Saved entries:
□ □ □

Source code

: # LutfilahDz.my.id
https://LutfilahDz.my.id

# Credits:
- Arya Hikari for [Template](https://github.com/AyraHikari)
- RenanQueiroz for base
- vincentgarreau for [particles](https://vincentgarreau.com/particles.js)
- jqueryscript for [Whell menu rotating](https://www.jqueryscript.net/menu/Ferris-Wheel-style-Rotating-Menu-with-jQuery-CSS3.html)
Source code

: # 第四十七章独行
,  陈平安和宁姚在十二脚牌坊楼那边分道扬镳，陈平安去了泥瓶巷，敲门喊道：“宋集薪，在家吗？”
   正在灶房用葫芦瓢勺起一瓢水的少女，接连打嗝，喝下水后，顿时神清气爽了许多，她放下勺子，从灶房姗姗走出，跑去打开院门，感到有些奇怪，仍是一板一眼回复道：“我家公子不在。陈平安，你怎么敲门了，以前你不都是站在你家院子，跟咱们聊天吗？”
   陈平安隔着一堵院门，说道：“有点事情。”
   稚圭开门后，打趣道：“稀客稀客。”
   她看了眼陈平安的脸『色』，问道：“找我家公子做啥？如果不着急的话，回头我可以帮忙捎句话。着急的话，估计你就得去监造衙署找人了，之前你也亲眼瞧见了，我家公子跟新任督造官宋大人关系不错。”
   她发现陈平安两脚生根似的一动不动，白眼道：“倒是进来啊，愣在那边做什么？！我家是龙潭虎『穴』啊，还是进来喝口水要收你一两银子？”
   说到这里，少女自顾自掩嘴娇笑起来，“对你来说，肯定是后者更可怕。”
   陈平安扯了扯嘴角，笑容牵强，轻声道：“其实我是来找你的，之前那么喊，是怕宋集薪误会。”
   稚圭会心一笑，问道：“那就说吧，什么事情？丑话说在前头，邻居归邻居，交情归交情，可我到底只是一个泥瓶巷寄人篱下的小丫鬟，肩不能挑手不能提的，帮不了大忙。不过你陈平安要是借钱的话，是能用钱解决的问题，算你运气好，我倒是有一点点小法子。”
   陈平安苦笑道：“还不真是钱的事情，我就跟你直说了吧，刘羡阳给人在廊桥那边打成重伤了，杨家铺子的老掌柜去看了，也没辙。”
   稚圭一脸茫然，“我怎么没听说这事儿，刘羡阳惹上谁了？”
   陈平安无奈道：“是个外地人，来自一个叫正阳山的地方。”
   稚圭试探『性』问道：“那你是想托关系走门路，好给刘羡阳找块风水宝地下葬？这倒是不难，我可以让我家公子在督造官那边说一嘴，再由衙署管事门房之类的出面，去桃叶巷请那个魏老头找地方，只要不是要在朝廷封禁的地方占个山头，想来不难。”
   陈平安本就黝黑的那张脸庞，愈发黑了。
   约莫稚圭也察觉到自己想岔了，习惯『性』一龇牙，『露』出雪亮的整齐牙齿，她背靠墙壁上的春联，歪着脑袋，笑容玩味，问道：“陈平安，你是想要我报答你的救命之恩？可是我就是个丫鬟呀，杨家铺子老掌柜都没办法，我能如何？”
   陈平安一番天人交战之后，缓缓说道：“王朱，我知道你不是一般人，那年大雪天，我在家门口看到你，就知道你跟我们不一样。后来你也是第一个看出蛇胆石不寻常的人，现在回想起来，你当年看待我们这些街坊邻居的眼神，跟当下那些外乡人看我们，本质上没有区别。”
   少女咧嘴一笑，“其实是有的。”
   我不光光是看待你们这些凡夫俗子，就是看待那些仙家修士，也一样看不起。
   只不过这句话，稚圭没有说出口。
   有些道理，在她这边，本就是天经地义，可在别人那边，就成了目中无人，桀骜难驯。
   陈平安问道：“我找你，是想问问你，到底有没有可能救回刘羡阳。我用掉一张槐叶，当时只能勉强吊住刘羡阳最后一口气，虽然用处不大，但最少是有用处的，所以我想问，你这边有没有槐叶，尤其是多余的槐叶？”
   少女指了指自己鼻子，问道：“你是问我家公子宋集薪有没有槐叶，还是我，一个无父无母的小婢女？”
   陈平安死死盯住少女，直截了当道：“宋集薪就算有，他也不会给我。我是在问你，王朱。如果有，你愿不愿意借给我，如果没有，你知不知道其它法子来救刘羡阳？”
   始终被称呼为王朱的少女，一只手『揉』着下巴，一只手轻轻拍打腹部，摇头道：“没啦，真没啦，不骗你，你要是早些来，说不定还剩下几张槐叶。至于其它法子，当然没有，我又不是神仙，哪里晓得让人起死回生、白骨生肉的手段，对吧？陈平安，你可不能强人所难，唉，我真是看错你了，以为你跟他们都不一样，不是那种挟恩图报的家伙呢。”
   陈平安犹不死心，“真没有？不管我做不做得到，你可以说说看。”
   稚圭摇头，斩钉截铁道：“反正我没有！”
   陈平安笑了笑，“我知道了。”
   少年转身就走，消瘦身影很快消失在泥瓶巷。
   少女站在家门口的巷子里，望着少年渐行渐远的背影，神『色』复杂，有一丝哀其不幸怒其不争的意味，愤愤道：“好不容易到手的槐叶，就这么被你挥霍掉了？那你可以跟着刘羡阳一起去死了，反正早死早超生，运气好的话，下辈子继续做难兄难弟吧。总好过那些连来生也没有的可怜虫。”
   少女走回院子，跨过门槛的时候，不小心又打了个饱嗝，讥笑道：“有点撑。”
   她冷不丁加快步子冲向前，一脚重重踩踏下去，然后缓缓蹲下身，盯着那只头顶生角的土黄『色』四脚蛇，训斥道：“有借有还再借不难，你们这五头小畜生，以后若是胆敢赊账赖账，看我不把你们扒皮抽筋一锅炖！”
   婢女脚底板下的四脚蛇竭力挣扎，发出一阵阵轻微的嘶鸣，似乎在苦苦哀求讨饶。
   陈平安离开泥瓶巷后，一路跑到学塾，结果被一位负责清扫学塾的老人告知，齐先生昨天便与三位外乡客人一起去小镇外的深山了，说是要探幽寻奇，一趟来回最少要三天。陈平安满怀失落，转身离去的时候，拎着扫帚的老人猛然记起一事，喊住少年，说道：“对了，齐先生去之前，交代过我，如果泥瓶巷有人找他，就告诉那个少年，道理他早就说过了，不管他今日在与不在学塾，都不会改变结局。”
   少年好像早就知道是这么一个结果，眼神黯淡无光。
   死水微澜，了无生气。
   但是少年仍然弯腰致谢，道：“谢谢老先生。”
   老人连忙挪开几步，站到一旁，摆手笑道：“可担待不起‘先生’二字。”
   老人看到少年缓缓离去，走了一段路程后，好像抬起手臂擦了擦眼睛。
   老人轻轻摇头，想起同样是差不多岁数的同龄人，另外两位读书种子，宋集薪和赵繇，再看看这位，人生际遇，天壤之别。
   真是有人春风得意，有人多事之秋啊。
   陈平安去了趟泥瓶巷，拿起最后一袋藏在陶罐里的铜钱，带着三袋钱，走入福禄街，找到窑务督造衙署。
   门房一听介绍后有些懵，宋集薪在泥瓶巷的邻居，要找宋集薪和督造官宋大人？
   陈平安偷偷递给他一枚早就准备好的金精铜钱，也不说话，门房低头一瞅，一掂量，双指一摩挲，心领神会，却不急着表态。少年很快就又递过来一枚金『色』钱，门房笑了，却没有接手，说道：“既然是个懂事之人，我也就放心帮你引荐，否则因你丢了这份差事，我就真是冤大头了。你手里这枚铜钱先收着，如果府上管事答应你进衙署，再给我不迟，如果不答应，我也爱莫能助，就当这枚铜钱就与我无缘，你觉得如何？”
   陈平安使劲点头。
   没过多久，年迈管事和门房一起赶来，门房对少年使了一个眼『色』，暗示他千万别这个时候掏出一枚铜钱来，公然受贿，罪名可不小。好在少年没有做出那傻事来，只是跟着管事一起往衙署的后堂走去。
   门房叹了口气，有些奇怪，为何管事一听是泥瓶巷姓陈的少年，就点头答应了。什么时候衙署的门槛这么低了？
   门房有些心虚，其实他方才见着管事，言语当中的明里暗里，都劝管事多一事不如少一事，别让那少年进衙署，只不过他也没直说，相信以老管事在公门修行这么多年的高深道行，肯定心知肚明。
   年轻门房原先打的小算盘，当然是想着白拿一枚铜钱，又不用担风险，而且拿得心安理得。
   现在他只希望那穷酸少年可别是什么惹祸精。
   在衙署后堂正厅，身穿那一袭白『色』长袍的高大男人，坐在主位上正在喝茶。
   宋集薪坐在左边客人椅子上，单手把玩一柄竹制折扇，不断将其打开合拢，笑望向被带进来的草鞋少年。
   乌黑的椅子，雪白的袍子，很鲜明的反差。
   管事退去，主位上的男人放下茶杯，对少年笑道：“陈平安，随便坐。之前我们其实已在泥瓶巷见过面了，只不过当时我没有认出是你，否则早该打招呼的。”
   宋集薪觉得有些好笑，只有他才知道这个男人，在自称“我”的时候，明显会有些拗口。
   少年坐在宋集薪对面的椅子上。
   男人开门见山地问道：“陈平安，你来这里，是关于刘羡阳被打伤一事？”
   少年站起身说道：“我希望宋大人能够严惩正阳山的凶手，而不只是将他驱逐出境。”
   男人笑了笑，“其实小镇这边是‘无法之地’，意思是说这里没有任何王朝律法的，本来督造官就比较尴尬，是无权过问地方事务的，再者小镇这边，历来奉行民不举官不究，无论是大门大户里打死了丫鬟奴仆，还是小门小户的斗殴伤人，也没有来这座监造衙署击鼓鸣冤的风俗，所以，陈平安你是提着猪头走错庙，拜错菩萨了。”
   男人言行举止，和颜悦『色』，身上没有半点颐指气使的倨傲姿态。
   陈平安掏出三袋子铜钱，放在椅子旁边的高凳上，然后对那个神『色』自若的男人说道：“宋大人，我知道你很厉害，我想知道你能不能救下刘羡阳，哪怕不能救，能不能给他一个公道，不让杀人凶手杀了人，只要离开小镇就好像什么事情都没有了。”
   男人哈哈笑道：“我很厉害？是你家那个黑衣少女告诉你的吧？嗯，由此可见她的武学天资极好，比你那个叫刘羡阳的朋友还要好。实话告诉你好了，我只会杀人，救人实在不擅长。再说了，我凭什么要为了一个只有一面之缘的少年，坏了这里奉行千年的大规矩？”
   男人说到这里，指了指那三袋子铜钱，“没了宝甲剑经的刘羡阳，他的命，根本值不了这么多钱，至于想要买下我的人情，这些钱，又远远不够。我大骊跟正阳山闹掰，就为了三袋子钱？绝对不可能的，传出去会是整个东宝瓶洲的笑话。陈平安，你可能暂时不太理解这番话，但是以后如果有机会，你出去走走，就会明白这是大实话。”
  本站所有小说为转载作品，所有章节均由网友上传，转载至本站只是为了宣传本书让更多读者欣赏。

□ □ □

**EXERCISE BRIEF**
What lines in the data include the string "https"? Copy each one.

**THE ANSWER**
https://LutfilahDz.my.id
- Arya Hikari for [Template](https://github.com/AyraHikari)
- vincentgarreau for [particles](https://vincentgarreau.com/particles.js)
- jqueryscript for [Whell menu rotating](https://www.jqueryscript.net/menu/Ferris-Wheel-style-Rotating-Menu-with-jQuery-CSS3.html)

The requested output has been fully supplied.